WHAT THE TASK REQUIRES: The lines to output run from the first line of the entries below through the line containing "### 配置机器人钱包信息"; copy them exactly and leave out pictures.

SUPPLIED DATA:
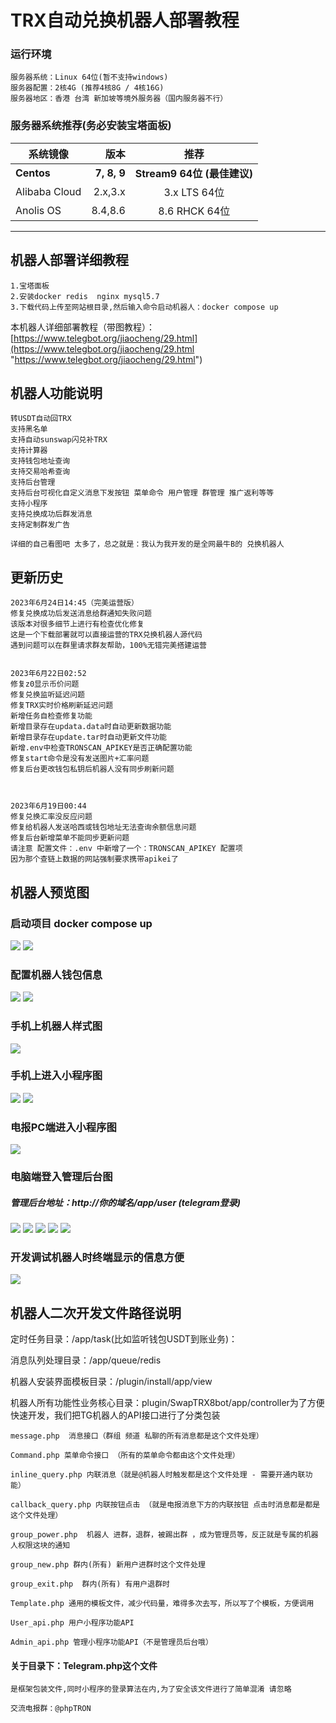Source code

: # TRX自动兑换机器人部署教程
### 运行环境
	服务器系统：Linux 64位(暂不支持windows)
	服务器配置：2核4G (推荐4核8G / 4核16G)
	服务器地区：香港 台湾 新加坡等境外服务器（国内服务器不行） 
### 服务器系统推荐(务必安装宝塔面板)

| 系统镜像        | 版本   |  推荐  |
| --------   | -----:  | :----:  |
| **Centos**      | **7, 8, 9**   |   **Stream9 64位 (最佳建议)**     |
| Alibaba Cloud        |   2.x,3.x   |   3.x LTS 64位   |
| Anolis OS        |    8.4,8.6    |  8.6 RHCK 64位  |


------------ 

## 机器人部署详细教程
	1.宝塔面板
	2.安装docker redis  nginx mysql5.7
	3.下载代码上传至网站根目录,然后输入命令启动机器人：docker compose up 
本机器人详细部署教程（带图教程）：[https://www.telegbot.org/jiaocheng/29.html](https://www.telegbot.org/jiaocheng/29.html "https://www.telegbot.org/jiaocheng/29.html")



## 机器人功能说明  
	转USDT自动回TRX
	支持黑名单
	支持自动sunswap闪兑补TRX
    支持计算器 
	支持钱包地址查询
	支持交易哈希查询
	支持后台管理 
	支持后台可视化自定义消息下发按钮 菜单命令 用户管理 群管理 推广返利等等 
	支持小程序
	支持兑换成功后群发消息
	支持定制群发广告

	详细的自己看图吧 太多了，总之就是：我认为我开发的是全网最牛B的 兑换机器人
## 更新历史
	2023年6月24日14:45（完美运营版）
	修复兑换成功后发送消息给群通知失败问题
	该版本对很多细节上进行有检查优化修复
	这是一个下载部署就可以直接运营的TRX兑换机器人源代码
	遇到问题可以在群里请求群友帮助，100%无错完美搭建运营 
	

	2023年6月22日02:52
	修复z0显示币价问题
	修复兑换监听延迟问题
	修复TRX实时价格刷新延迟问题
	新增任务自检查修复功能
	新增目录存在updata.data时自动更新数据功能
	新增目录存在update.tar时自动更新文件功能
	新增.env中检查TRONSCAN_APIKEY是否正确配置功能
	修复start命令是没有发送图片+汇率问题
	修复后台更改钱包私钥后机器人没有同步刷新问题



	2023年6月19日00:44
	修复兑换汇率没反应问题
	修复给机器人发送哈西或钱包地址无法查询余额信息问题
	修复后台新增菜单不能同步更新问题
	请注意 配置文件：.env 中新增了一个：TRONSCAN_APIKEY 配置项
	因为那个查链上数据的网站强制要求携带apikei了
	
## 机器人预览图
### 启动项目 docker compose up
<img src="https://github.com/smalpony/trxbot/blob/main/photo/001.png">
<img src="https://github.com/smalpony/trxbot/blob/main/photo/002.png">

### 配置机器人钱包信息
<img src="https://github.com/smalpony/trxbot/blob/main/photo/003.png">
<img src="https://github.com/smalpony/trxbot/blob/main/photo/004.png">

### 手机上机器人样式图
<img src="https://github.com/smalpony/trxbot/blob/main/photo/005.jpg">

### 手机上进入小程序图
<img src="https://github.com/smalpony/trxbot/blob/main/photo/006.jpg">
<img src="https://github.com/smalpony/trxbot/blob/main/photo/007.jpg">

### 电报PC端进入小程序图
<img src="https://github.com/smalpony/trxbot/blob/main/photo/008.png">

### 电脑端登入管理后台图

##### 管理后台地址：http://你的域名/app/user  (telegram登录)
<img src="https://github.com/smalpony/trxbot/blob/main/photo/009.png">
<img src="https://github.com/smalpony/trxbot/blob/main/photo/0010.png">
<img src="https://github.com/smalpony/trxbot/blob/main/photo/0011.png">
<img src="https://github.com/smalpony/trxbot/blob/main/photo/0012.png">
<img src="https://github.com/smalpony/trxbot/blob/main/photo/0013.png">

### 开发调试机器人时终端显示的信息方便
<img src="https://github.com/smalpony/trxbot/blob/main/photo/0014.png">


## 机器人二次开发文件路径说明
定时任务目录：/app/task(比如监听钱包USDT到账业务)：

消息队列处理目录：/app/queue/redis

机器人安装界面模板目录：/plugin/install/app/view

机器人所有功能性业务核心目录：plugin/SwapTRX8bot/app/controller为了方便快速开发，我们把TG机器人的API接口进行了分类包装

	message.php  消息接口（群组 频道 私聊的所有消息都是这个文件处理）
	
	Command.php 菜单命令接口 （所有的菜单命令都由这个文件处理）

	inline_query.php 内联消息（就是@机器人时触发都是这个文件处理 - 需要开通内联功能）

	callback_query.php 内联按钮点击 （就是电报消息下方的内联按钮 点击时消息都是都是这个文件处理）

	group_power.php  机器人 进群，退群，被踢出群 ，成为管理员等，反正就是专属的机器人权限这块的通知

	group_new.php 群内(所有) 新用户进群时这个文件处理

	group_exit.php  群内(所有) 有用户退群时

	Template.php 通用的模板文件，减少代码量，难得多次去写，所以写了个模板，方便调用

	User_api.php 用户小程序功能API

	Admin_api.php 管理小程序功能API（不是管理员后台哦）
	
#### 关于目录下：Telegram.php这个文件 
	是框架包装文件,同时小程序的登录算法在内,为了安全该文件进行了简单混淆 请忽略
	
	交流电报群：@phpTRON


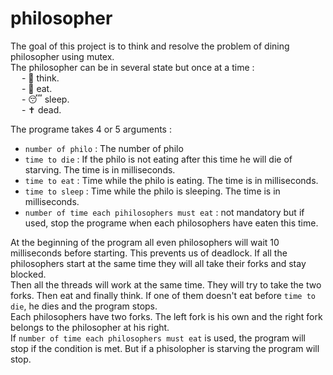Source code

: # philosopher

The goal of this project is to think and resolve the problem of dining philosopher using mutex.  
The philosopher can be in several state but once at a time :  
&emsp; - 🤔 think.   
&emsp; - 🍔 eat.   
&emsp; - 😴 sleep.   
&emsp; - ✝️ dead.    

The programe takes 4 or 5 arguments : 
- `number of philo` : The number of philo 
- `time to die` : If the philo is not eating after this time he will die of starving. The time is in milliseconds.
- `time to eat` : Time while the philo is eating. The time is in milliseconds.
- `time to sleep` : Time while the philo is sleeping. The time is in milliseconds.
- `number of time each pihilosophers must eat` : not mandatory but if used, stop the programe when each philosophers have eaten this time.

At the beginning of the program all even philosophers will wait 10 milliseconds before starting. This prevents us of deadlock. If all the philosophers start at the same time they will all take their forks and stay blocked.  
Then all the threads will work at the same time. They will try to take the two forks. Then eat and finally think. If one of them doesn't eat before `time to die`, he dies and the program stops.  
Each philosophers have two forks. The left fork is his own and the right fork belongs to the philosopher at his right.  
If `number of time each philosophers must eat` is used, the program will stop if the condition is met. But if a phisolopher is starving the program will stop.
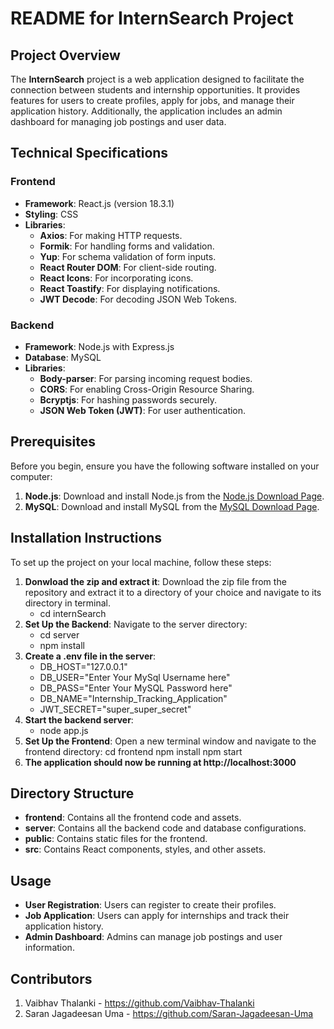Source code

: # README for InternSearch Project

## Project Overview

The **InternSearch** project is a web application designed to facilitate the connection between students and internship opportunities. It provides features for users to create profiles, apply for jobs, and manage their application history. Additionally, the application includes an admin dashboard for managing job postings and user data.

## Technical Specifications

### Frontend
- **Framework**: React.js (version 18.3.1)
- **Styling**: CSS
- **Libraries**:
  - **Axios**: For making HTTP requests.
  - **Formik**: For handling forms and validation.
  - **Yup**: For schema validation of form inputs.
  - **React Router DOM**: For client-side routing.
  - **React Icons**: For incorporating icons.
  - **React Toastify**: For displaying notifications.
  - **JWT Decode**: For decoding JSON Web Tokens.

### Backend
- **Framework**: Node.js with Express.js
- **Database**: MySQL
- **Libraries**:
  - **Body-parser**: For parsing incoming request bodies.
  - **CORS**: For enabling Cross-Origin Resource Sharing.
  - **Bcryptjs**: For hashing passwords securely.
  - **JSON Web Token (JWT)**: For user authentication.

## Prerequisites

Before you begin, ensure you have the following software installed on your computer:

1. **Node.js**: Download and install Node.js from the [Node.js Download Page](https://nodejs.org/).
2. **MySQL**: Download and install MySQL from the [MySQL Download Page](https://dev.mysql.com/downloads/mysql/).

## Installation Instructions

To set up the project on your local machine, follow these steps:

1. **Donwload the zip and extract it**: Download the zip file from the repository and extract it to a directory of your choice and navigate to its directory in terminal.
    - cd internSearch
2. **Set Up the Backend**:
   Navigate to the server directory:
   - cd server
   - npm install
3. **Create a .env file in the server**:
   - DB_HOST="127.0.0.1"
   - DB_USER="Enter Your MySql Username here"
   - DB_PASS="Enter Your MySQL Password here"
   - DB_NAME="Internship_Tracking_Application"
   - JWT_SECRET="super_super_secret"
4. **Start the backend server**:
   - node app.js
5. **Set Up the Frontend**:
   Open a new terminal window and navigate to the frontend directory:
   cd frontend
   npm install
   npm start
6. **The application should now be running at http://localhost:3000**
  
  
## Directory Structure
- **frontend**: Contains all the frontend code and assets.
- **server**: Contains all the backend code and database configurations.
- **public**: Contains static files for the frontend.
- **src**: Contains React components, styles, and other assets.

## Usage
- **User Registration**: Users can register to create their profiles.
- **Job Application**: Users can apply for internships and track their application history.
- **Admin Dashboard**: Admins can manage job postings and user information.

## Contributors
1. Vaibhav Thalanki - https://github.com/Vaibhav-Thalanki
2. Saran Jagadeesan Uma - https://github.com/Saran-Jagadeesan-Uma

 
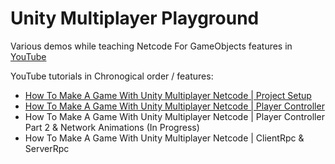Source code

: # Unity Multiplayer Playground
Various demos while teaching Netcode For GameObjects features in [YouTube](https://www.youtube.com/dilmerv)

YouTube tutorials in Chronogical order / features:
* [How To Make A Game With Unity Multiplayer Netcode | Project Setup](https://www.youtube.com/watch?v=d1FpS5hYlVE)
* [How To Make A Game With Unity Multiplayer Netcode | Player Controller](https://www.youtube.com/watch?v=rFCFMkzFaog)
* How To Make A Game With Unity Multiplayer Netcode | Player Controller Part 2 & Network Animations (In Progress)
* How To Make A Game With Unity Multiplayer Netcode | ClientRpc & ServerRpc
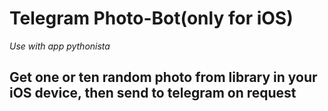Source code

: # Telegram Photo-Bot(only for iOS)
*Use with app pythonista*

## Get one or ten random photo from library in your iOS device, then send to telegram on request
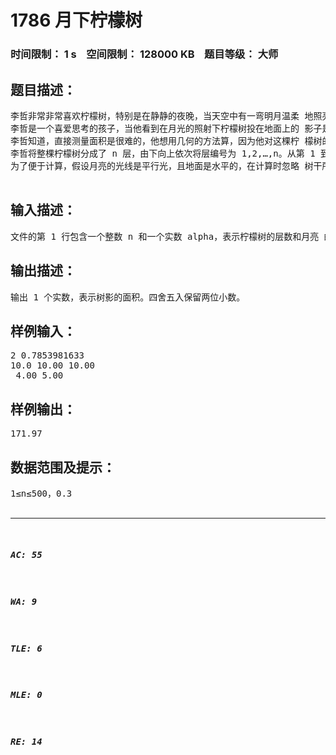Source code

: # 1786 月下柠檬树   
### 时间限制： 1 s&nbsp;&nbsp;&nbsp;&nbsp;空间限制： 128000 KB&nbsp;&nbsp;&nbsp;&nbsp;题目等级： 大师  
## 题目描述：  

<pre>
李哲非常非常喜欢柠檬树，特别是在静静的夜晚，当天空中有一弯明月温柔 地照亮地面上的景物时，他必会悠闲地坐在他亲手植下的那棵柠檬树旁，独自思 索着人生的哲理。   
李哲是一个喜爱思考的孩子，当他看到在月光的照射下柠檬树投在地面上的 影子是如此的清晰，马上想到了一个问题：树影的面积是多大呢？   
李哲知道，直接测量面积是很难的，他想用几何的方法算，因为他对这棵柠 檬树的形状了解得非常清楚，而且想好了简化的方法。   
李哲将整棵柠檬树分成了 n 层，由下向上依次将层编号为 1,2,…,n。从第 1 到 n-1 层，每层都是一个圆台型，第 n 层(最上面一层)是圆锥型。对于圆台型， 其上下底面都是水平的圆。对于相邻的两个圆台，上层的下底面和下层的上底面 重合。第 n 层(最上面一层)圆锥的底面就是第 n-1 层圆台的上底面。所有的底面 的圆心(包括树顶)处在同一条与地面垂直的直线上。李哲知道每一层的高度为 h1,h2,…,hn，第 1 层圆台的下底面距地面的高度为 h0，以及每层的下底面的圆的 半径 r1,r2,…,rn。李哲用熟知的方法测出了月亮的光线与地面的夹角为 alpha。
为了便于计算，假设月亮的光线是平行光，且地面是水平的，在计算时忽略 树干所产生的影子。李哲当然会算了，但是他希望你也来练练手。 

</pre>
  
  
## 输入描述：  

<pre>
文件的第 1 行包含一个整数 n 和一个实数 alpha，表示柠檬树的层数和月亮 的光线与地面夹角(单位为弧度)。 第 2 行包含 n+1 个实数 h0,h1,h2,…,hn，表示树离地的高度和每层的高度。 第 3 行包含 n 个实数 r1,r2,…,rn，表示柠檬树每层下底面的圆的半径。 上述输入文件中的数据，同一行相邻的两个数之间用一个空格分隔。 输入的所有实数的小数点后可能包含 1 至 10 位有效数字。 
</pre>
  
  
## 输出描述：  

<pre>
输出 1 个实数，表示树影的面积。四舍五入保留两位小数。
</pre>
  
  
## 样例输入：  

<pre>
2 0.7853981633 
10.0 10.00 10.00
 4.00 5.00
</pre>
  
  
## 样例输出：  

<pre>
171.97
</pre>
  
  
## 数据范围及提示：  

<pre>
1≤n≤500，0.3<alpha<π/2，0<hi≤100，0<ri≤100。
10%的数据中，n=1。
30%的数据中，n≤2。
60%的数据中，n≤20。
100%的数据中，n≤500。 
</pre>
  
  
***  

##### AC: 55  
##### WA: 9  
##### TLE: 6  
##### MLE: 0  
##### RE: 14  
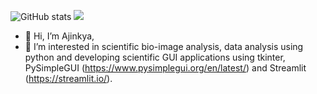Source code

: ![GitHub stats](https://github-readme-stats.vercel.app/api?username=ajinkya-kulkarni&show_icons=true&theme=transparent&count_private=true)
![](http://github-profile-summary-cards.vercel.app/api/cards/most-commit-language?username=ajinkya-kulkarni&theme=github_dark)

- 👋 Hi, I’m Ajinkya, 
- 👀 I’m interested in scientific bio-image analysis, data analysis using python and developing scientific GUI applications using tkinter, PySimpleGUI (https://www.pysimplegui.org/en/latest/) and Streamlit (https://streamlit.io/).

<!-- ![](http://github-profile-summary-cards.vercel.app/api/cards/profile-details?username=ajinkya-kulkarni&theme=github_dark)
![](http://github-profile-summary-cards.vercel.app/api/cards/repos-per-language?username=ajinkya-kulkarni&theme=github_dark)
![](http://github-profile-summary-cards.vercel.app/api/cards/most-commit-language?username=ajinkya-kulkarni&theme=github_dark)
![](http://github-profile-summary-cards.vercel.app/api/cards/stats?username=ajinkya-kulkarni&theme=github_dark)
![](http://github-profile-summary-cards.vercel.app/api/cards/productive-time?username=ajinkya-kulkarni&theme=github_dark&utcOffset=8)
<!----
ajinkya-kulkarni/ajinkya-kulkarni is a ✨ special ✨ repository because its `README.md` (this file) appears on your GitHub profile.
You can click the Preview link to take a look at your changes.
---->
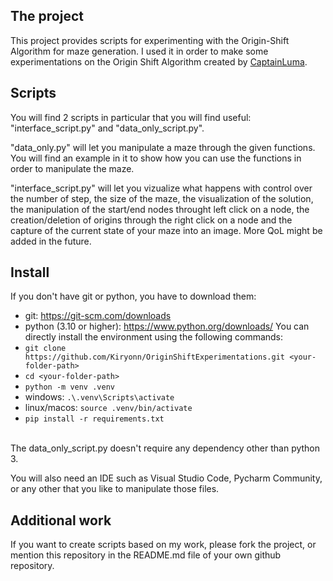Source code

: ## The project
This project provides scripts for experimenting with the Origin-Shift Algorithm for maze generation.
I used it in order to make some experimentations on the Origin Shift Algorithm created by [CaptainLuma](https://github.com/CaptainLuma/).


## Scripts
You will find 2 scripts in particular that you will find useful: "interface_script.py" and "data_only_script.py".

"data_only.py" will let you manipulate a maze through the given functions. You will find an example in it to show how you can use the functions in order to manipulate the maze.

"interface_script.py" will let you vizualize what happens with control over the number of step, the size of the maze, the visualization of the solution, the manipulation of the start/end nodes throught left click on a node, the creation/deletion of origins through the right click on a node and the capture of the current state of your maze into an image. More QoL might be added in the future.


## Install
If you don't have git or python, you have to download them:
- git: https://git-scm.com/downloads
- python (3.10 or higher): https://www.python.org/downloads/
You can directly install the environment using the following commands:
- `git clone https://github.com/Kiryonn/OriginShiftExperimentations.git <your-folder-path>`
- `cd <your-folder-path>`
- `python -m venv .venv`
- windows: `.\.venv\Scripts\activate`
- linux/macos: `source .venv/bin/activate`
- `pip install -r requirements.txt`


<br>
The data_only_script.py doesn't require any dependency other than python 3.

You will also need an IDE such as Visual Studio Code, Pycharm Community, or any other that you like to manipulate those files.

## Additional work
If you want to create scripts based on my work, please fork the project, or mention this repository in the README.md file of your own github repository.
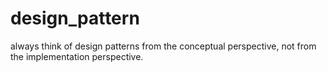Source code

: # design_pattern
always think of design patterns from the conceptual perspective, not from the implementation perspective.
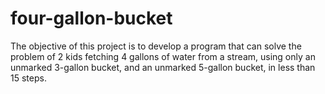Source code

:# four-gallon-bucket
The objective of this project is to develop a program that can solve the problem of 2 kids fetching 4 gallons of water from a stream, using only an unmarked 3-gallon bucket, and an unmarked 5-gallon bucket, in less than 15 steps.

REPLY:
Source code

: # TRX自动兑换机器人部署教程
### 运行环境
	服务器系统：Linux 64位(暂不支持windows)
	服务器配置：2核4G (推荐4核8G / 4核16G)
	服务器地区：香港 台湾 新加坡等境外服务器（国内服务器不行） 
### 服务器系统推荐(务必安装宝塔面板)

| 系统镜像        | 版本   |  推荐  |
| --------   | -----:  | :----:  |
| **Centos**      | **7, 8, 9**   |   **Stream9 64位 (最佳建议)**     |
| Alibaba Cloud        |   2.x,3.x   |   3.x LTS 64位   |
| Anolis OS        |    8.4,8.6    |  8.6 RHCK 64位  |


------------ 

## 机器人部署详细教程
	1.宝塔面板
	2.安装docker redis  nginx mysql5.7
	3.下载代码上传至网站根目录,然后输入命令启动机器人：docker compose up 
本机器人详细部署教程（带图教程）：[https://www.telegbot.org/jiaocheng/29.html](https://www.telegbot.org/jiaocheng/29.html "https://www.telegbot.org/jiaocheng/29.html")



## 机器人功能说明  
	转USDT自动回TRX
	支持黑名单
	支持自动sunswap闪兑补TRX
    支持计算器 
	支持钱包地址查询
	支持交易哈希查询
	支持后台管理 
	支持后台可视化自定义消息下发按钮 菜单命令 用户管理 群管理 推广返利等等 
	支持小程序
	支持兑换成功后群发消息
	支持定制群发广告

	详细的自己看图吧 太多了，总之就是：我认为我开发的是全网最牛B的 兑换机器人
## 更新历史
	2023年6月24日14:45（完美运营版）
	修复兑换成功后发送消息给群通知失败问题
	该版本对很多细节上进行有检查优化修复
	这是一个下载部署就可以直接运营的TRX兑换机器人源代码
	遇到问题可以在群里请求群友帮助，100%无错完美搭建运营 
	

	2023年6月22日02:52
	修复z0显示币价问题
	修复兑换监听延迟问题
	修复TRX实时价格刷新延迟问题
	新增任务自检查修复功能
	新增目录存在updata.data时自动更新数据功能
	新增目录存在update.tar时自动更新文件功能
	新增.env中检查TRONSCAN_APIKEY是否正确配置功能
	修复start命令是没有发送图片+汇率问题
	修复后台更改钱包私钥后机器人没有同步刷新问题



	2023年6月19日00:44
	修复兑换汇率没反应问题
	修复给机器人发送哈西或钱包地址无法查询余额信息问题
	修复后台新增菜单不能同步更新问题
	请注意 配置文件：.env 中新增了一个：TRONSCAN_APIKEY 配置项
	因为那个查链上数据的网站强制要求携带apikei了
	
## 机器人预览图
### 启动项目 docker compose up
<img src="https://github.com/smalpony/trxbot/blob/main/photo/001.png">
<img src="https://github.com/smalpony/trxbot/blob/main/photo/002.png">

### 配置机器人钱包信息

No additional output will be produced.